Daniel Lioneye is the awesome. Might have to go to this just for that.


----------



## Sofos (Oct 25, 2010)

ittoa666 said:


> Daniel Lioneye is the awesome. Might have to go to this just for that.



finally someone else who enjoys Daniel Lioneye! Did you ever read the Terrorizer review for Vol. II? I wrote it :3

Garrett Padilla's Terrorizer Review for Daniel Lioneye's "Vol. II"


----------



## xtrustisyoursx (Oct 25, 2010)

nachtmystium


----------



## 7 Dying Trees (Nov 9, 2010)

I actually only really know what Turisas sound like... Should be fun though, am looking forward to it


----------



## WarriorOfMetal (Nov 9, 2010)

The Worcester, MA show is on my birthday! Not the biggest CoF fan, but I'll most likely go to see Turisas


----------



## 7 Dying Trees (Nov 10, 2010)

WarriorOfMetal said:


> The Worcester, MA show is on my birthday! Not the biggest CoF fan, but I'll most likely go to see Turisas


You and Zim can both come help get me plastered


----------



## WarriorOfMetal (Nov 10, 2010)

7 Dying Trees said:


> You and Zim can both come help get me plastered



Works for me...as long as I can get someone else to drive!


----------



## 7 Dying Trees (Nov 11, 2010)

WarriorOfMetal said:


> Works for me...as long as I can get someone else to drive!

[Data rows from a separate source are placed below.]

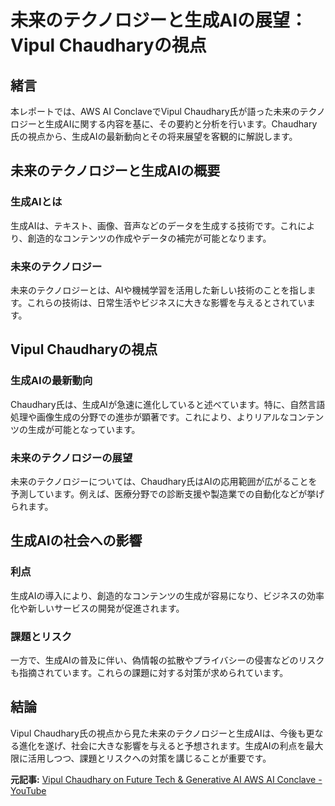 # 未来のテクノロジーと生成AIの展望：Vipul Chaudharyの視点

## 緒言

本レポートでは、AWS AI ConclaveでVipul Chaudhary氏が語った未来のテクノロジーと生成AIに関する内容を基に、その要約と分析を行います。Chaudhary氏の視点から、生成AIの最新動向とその将来展望を客観的に解説します。

## 未来のテクノロジーと生成AIの概要

### 生成AIとは

生成AIは、テキスト、画像、音声などのデータを生成する技術です。これにより、創造的なコンテンツの作成やデータの補完が可能となります。

### 未来のテクノロジー

未来のテクノロジーとは、AIや機械学習を活用した新しい技術のことを指します。これらの技術は、日常生活やビジネスに大きな影響を与えるとされています。

## Vipul Chaudharyの視点

### 生成AIの最新動向

Chaudhary氏は、生成AIが急速に進化していると述べています。特に、自然言語処理や画像生成の分野での進歩が顕著です。これにより、よりリアルなコンテンツの生成が可能となっています。

### 未来のテクノロジーの展望

未来のテクノロジーについては、Chaudhary氏はAIの応用範囲が広がることを予測しています。例えば、医療分野での診断支援や製造業での自動化などが挙げられます。

## 生成AIの社会への影響

### 利点

生成AIの導入により、創造的なコンテンツの生成が容易になり、ビジネスの効率化や新しいサービスの開発が促進されます。

### 課題とリスク

一方で、生成AIの普及に伴い、偽情報の拡散やプライバシーの侵害などのリスクも指摘されています。これらの課題に対する対策が求められています。

## 結論

Vipul Chaudhary氏の視点から見た未来のテクノロジーと生成AIは、今後も更なる進化を遂げ、社会に大きな影響を与えると予想されます。生成AIの利点を最大限に活用しつつ、課題とリスクへの対策を講じることが重要です。

**元記事:** [Vipul Chaudhary on Future Tech & Generative AI AWS AI Conclave - YouTube](https://www.youtube.com/watch?v=Kz0F9QCpn-0)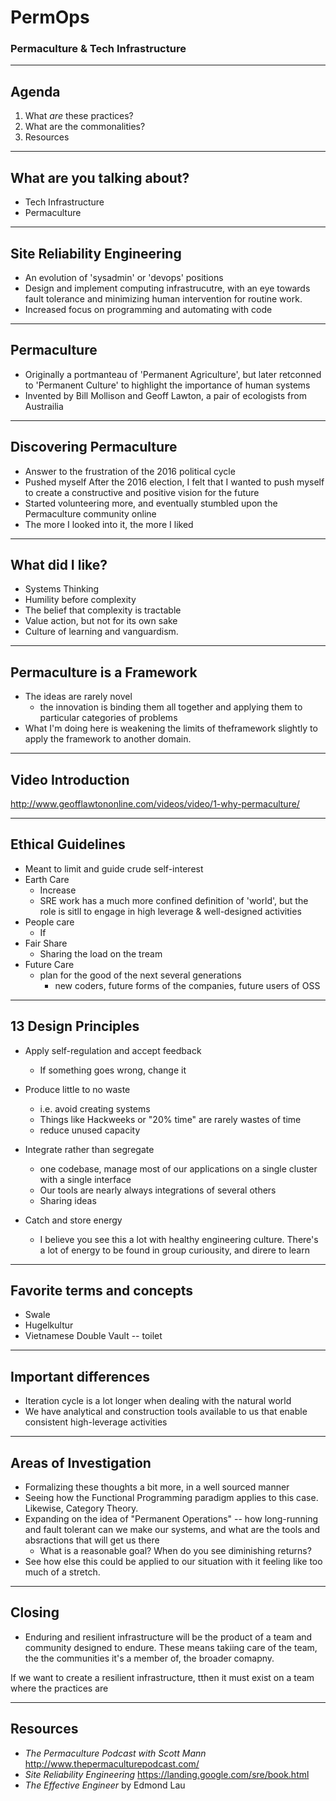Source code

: # PermOps

### Permaculture & Tech Infrastructure
<!-- Introduction  -->
---
## Agenda
1. What *are* these practices?
2. What are the commonalities?
4. Resources

---
## What are you talking about?
* Tech Infrastructure
* Permaculture

---
## Site Reliability Engineering
* An evolution of 'sysadmin' or 'devops' positions
* Design and implement computing infrastrucutre, with an eye towards fault tolerance and minimizing human intervention for routine work.  
* Increased focus on programming and automating with code

---
## Permaculture
* Originally a portmanteau of 'Permanent Agriculture', but later retconned to 'Permanent Culture' to highlight the importance of human systems
* Invented by Bill Mollison and Geoff Lawton, a pair of ecologists from Austrailia

---
## Discovering Permaculture
* Answer to the frustration of the 2016 political cycle
* Pushed myself  After the 2016 election, I felt that I wanted to push myself to create a constructive and positive vision for the future
* Started volunteering more, and eventually stumbled upon the Permaculture community online
* The more I looked into it, the more I liked 

---
## What did I like?
* Systems Thinking
* Humility before complexity
* The belief that complexity is tractable
* Value action, but not for its own sake
* Culture of learning and vanguardism. 
<!-- * When you value good design and decreasing toil, that pushes you to collaborate with others, and that encourages yourself and others to push the state of the art forward.  -->

---
## Permaculture is a Framework
* The ideas are rarely novel
  * the innovation is binding them all together and applying them to particular categories of problems
* What I'm doing here is weakening the limits of theframework slightly to apply the framework to another domain. 

<!-- Body  -->
<!--
Table of Contents
0. Introduce and show video
1. Review the 3 principles
2. Review a *selection* of the 13 values
3. Describe example Permaculture implementations
4. [STRETCH] Touch on Permaculture and FP, Category Theory, and the Actor Model

X. Throughout all of these, make allusions back to their relevance to tech infrastructure management
-->
---
## Video Introduction
http://www.geofflawtononline.com/videos/video/1-why-permaculture/

---
## Ethical Guidelines
* Meant to limit and guide crude self-interest
* Earth Care
  * Increase
  * SRE work has a much more confined definition of 'world', but the role is sitll to engage in high leverage & well-designed activities
* People care
  * If
* Fair Share
  * Sharing the load on the tream
* Future Care
  * plan for the good of the next several generations 
    * new coders, future forms of the companies, future users of OSS

---
## 13 Design Principles
* Apply self-regulation and accept feedback
  * If something goes wrong, change it

* Produce little to no waste
  * i.e. avoid creating systems 
  * Things like Hackweeks or "20% time" are rarely wastes of time
  * reduce unused capacity

* Integrate rather than segregate
  * one codebase, manage most of our applications on a single cluster with a single interface
  * Our tools are nearly always integrations of several others
  * Sharing ideas

* Catch and store energy
  * I believe you see this a lot with healthy engineering culture. There's a lot of energy to be found in group curiousity, and direre to learn 

---
## Favorite terms and concepts
* Swale
* Hugelkultur
* Vietnamese Double Vault -- toilet

---
## Important differences
* Iteration cycle is a lot longer when dealing with the natural world
* We have analytical and construction tools available to us that enable consistent high-leverage activities

<!-- Conclusion  -->
---
## Areas of Investigation
* Formalizing these thoughts a bit more, in a well sourced manner
* Seeing how the Functional Programming paradigm applies to this case. Likewise, Category Theory. 
* Expanding on the idea of "Permanent Operations" -- how long-running and fault tolerant can we make our systems, and what are the tools and absractions that will get us there
  * What is a reasonable goal? When do you see diminishing returns?
* See how else this could be applied to our situation with it feeling like too much of a stretch.

---
## Closing
* Enduring and resilient infrastructure will be the product of a team and community designed to endure. These means takiing care of the team, the the communities it's a member of, the broader comapny. 

If we want to create a resilient infrastructure, tthen it must exist on a team where the practices are

---
## Resources
* _The Permaculture Podcast with Scott Mann_
  http://www.thepermaculturepodcast.com/
* _Site Reliability Engineering_
  https://landing.google.com/sre/book.html
* _The Effective Engineer_ by Edmond Lau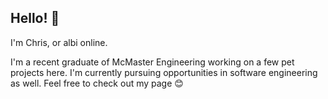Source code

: ## Hello! 🐸

I'm Chris, or albi online. 

I'm a recent graduate of McMaster Engineering working on a few pet projects here. I'm currently pursuing opportunities in software engineering as well. Feel free to check out my page 😊
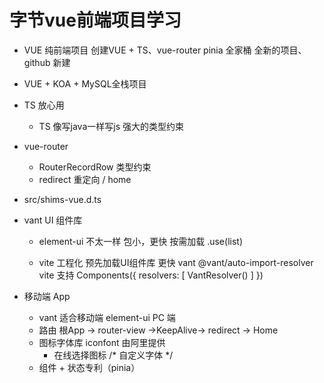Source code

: # 字节vue前端项目学习

- VUE 纯前端项目
  创建VUE + TS、vue-router pinia 全家桶
  全新的项目、github 新建 
- VUE + KOA + MySQL全栈项目 
- TS 放心用
   - TS 像写java一样写js 强大的类型约束
- vue-router
   - RouterRecordRow 类型约束
   - redirect 重定向 / home
- src/shims-vue.d.ts

- vant UI 组件库
  - element-ui 不太一样 包小，更快
    按需加载 .use(list)

  - vite 工程化
    预先加载UI组件库 更快 
    vant
    @vant/auto-import-resolver
    vite 支持
    Components({
      resolvers: [
        VantResolver()
      ]
    })
    
- 移动端 App
  - vant 适合移动端 element-ui PC 端
  - 路由 根App -> router-view ->KeepAlive-> redirect -> Home
  - 图标字体库 iconfont 由阿里提供
    - 在线选择图标  /* 自定义字体 */
  - 组件 + 状态专利（pinia）
  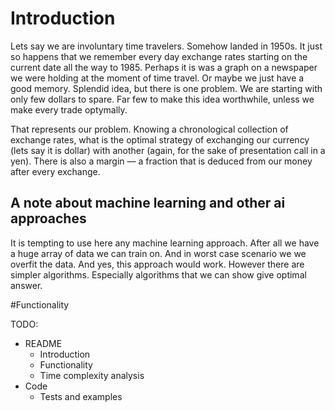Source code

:# Introduction

Lets say we are involuntary time travelers. Somehow landed in 1950s. It just so happens that we remember every day exchange rates starting on the current date all the way to 1985. Perhaps it is was a graph on a newspaper we were holding at the moment of time travel. Or maybe we just have a good memory. Splendid idea, but there is one problem. We are starting with only few dollars to spare. Far few to make this idea worthwhile, unless we make every trade optymally.

That represents our problem. Knowing a chronological collection of exchange rates, what is the optimal strategy of exchanging our currency (lets say it is dollar) with another (again, for the sake of presentation call in a yen). There is also a margin — a fraction that is deduced from our money after every exchange.

## A note about machine learning and other ai approaches

It is tempting to use here any machine learning approach. After all we have a huge array of data we can train on. And in worst case scenario we we overfit the data. And yes, this approach would work. However there are simpler algorithms. Especially algorithms that we can show give optimal answer.

#Functionality



TODO:
  - README
    - Introduction
    - Functionality
    - Time complexity analysis
  - Code
    - Tests and examples
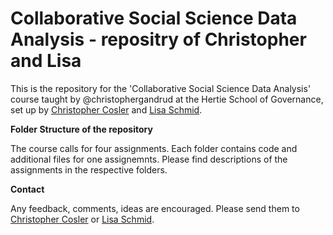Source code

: # Collaborative Social Science Data Analysis - repositry of Christopher and Lisa

This is the repository for the 'Collaborative Social Science Data Analysis' course taught by @christophergandrud at the Hertie School of Governance, set up by <a href="mailto:c.cosler@mpp.hertie-school.org">Christopher Cosler</a> and <a href="mailto:lisa.schmid@mpp.hertie-school.org">Lisa Schmid</a>.

<p><b>Folder Structure of the repository</b></p>

The course calls for four assignments. Each folder contains code and additional files for one assignemnts. Please find descriptions of the assignments in the respective folders.

<p><b>Contact</b></p>

Any feedback, comments, ideas are encouraged. Please send them to <a href="mailto:c.cosler@mpp.hertie-school.org">Christopher Cosler</a> or <a href="mailto:lisa.schmid@mpp.hertie-school.org">Lisa Schmid</a>.
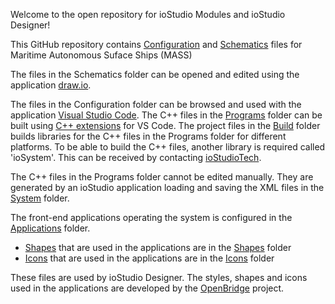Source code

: Welcome to the open repository for ioStudio Modules and ioStudio Designer!

This GitHub repository contains [Configuration](https://github.com/open-mar/iostudio-modules/tree/main/Configuration) and [Schematics](https://github.com/open-mar/iostudio-modules/tree/main/Schematics) files for Maritime Autonomous Suface Ships (MASS)

The files in the Schematics folder can be opened and edited using the application [draw.io](https://app.diagrams.net/).

The files in the Configuration folder can be browsed and used with the application [Visual Studio Code](https://code.visualstudio.com/). The C++ files in the [Programs](https://github.com/open-mar/iostudio-modules/tree/main/Configuration/Projects/MASS/Programs) folder can be built using [C++ extensions](https://code.visualstudio.com/docs/cpp/introvideos-cpp) for VS Code. The project files in the [Build](https://github.com/open-mar/iostudio-modules/tree/main/Configuration/Projects/MASS/Build) folder builds libraries for the C++ files in the Programs folder for different platforms. To be able to build the C++ files, another library is required called 'ioSystem'. This can be received by contacting [ioStudioTech](https://www.iostudiotech.com/contact).

The C++ files in the Programs folder cannot be edited manually. They are generated by an ioStudio application loading and saving the XML files in the [System](https://github.com/open-mar/iostudio-modules/tree/main/Configuration/Projects/MASS/System) folder.

The front-end applications operating the system is configured in the [Applications](https://github.com/open-mar/iostudio-modules/tree/main/Configuration/Projects/MASS/Applications) folder.
- [Shapes](../Configuration/Shapes/Shapes.md) that are used in the applications are in the [Shapes](https://github.com/open-mar/iostudio-modules/tree/main/Configuration/Shapes) folder
- [Icons](../Configuration/Icons/Icons.md) that are used in the applications are in the  [Icons](https://github.com/open-mar/iostudio-modules/tree/main/Configuration/Icons) folder

These files are used by ioStudio Designer. The styles, shapes and icons used in the applications are developed by the [OpenBridge](https://www.openbridge.no/) project.



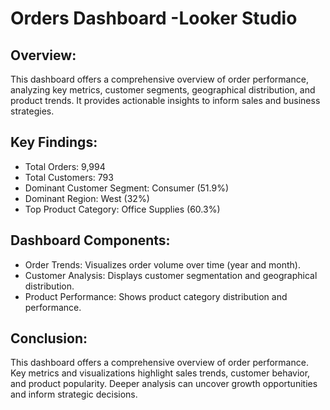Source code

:# Orders Dashboard -Looker Studio
## Overview:
This dashboard offers a comprehensive overview of order performance, analyzing key metrics, customer segments, geographical distribution, and product trends. It provides actionable insights to inform sales and business strategies.

## Key Findings:
* Total Orders: 9,994
* Total Customers: 793
* Dominant Customer Segment: Consumer (51.9%)
* Dominant Region: West (32%)
* Top Product Category: Office Supplies (60.3%)

## Dashboard Components:
* Order Trends: Visualizes order volume over time (year and month).
* Customer Analysis: Displays customer segmentation and geographical distribution.
* Product Performance: Shows product category distribution and performance.

 ## Conclusion:
This dashboard offers a comprehensive overview of order performance. Key metrics and visualizations highlight sales trends, customer behavior, and product popularity. Deeper analysis can uncover growth opportunities and inform strategic decisions.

 Sounds like a plan then! Am looking forward to the US tour, and having a few drinks here and there with some peeps


----------



## Sofos (Nov 11, 2010)

7 Dying Trees said:


> Sounds like a plan then! Am looking forward to the US tour, and having a few drinks here and there with some peeps



ill be at the Atlanta show! wont be able to drink, as i am 17, but we could still hang!


----------



## 7 Dying Trees (Nov 12, 2010)

SoldiersOfFilth said:


> ill be at the Atlanta show! wont be able to drink, as i am 17, but we could still hang!


That's the last one of the tour, you may end up seeing me a tad legless


----------



## Sofos (Nov 12, 2010)

7 Dying Trees said:


> That's the last one of the tour, you may end up seeing me a tad legless



maybe ill be at the party  ill try to be, hell yeah. school the next day? pfft. lol


----------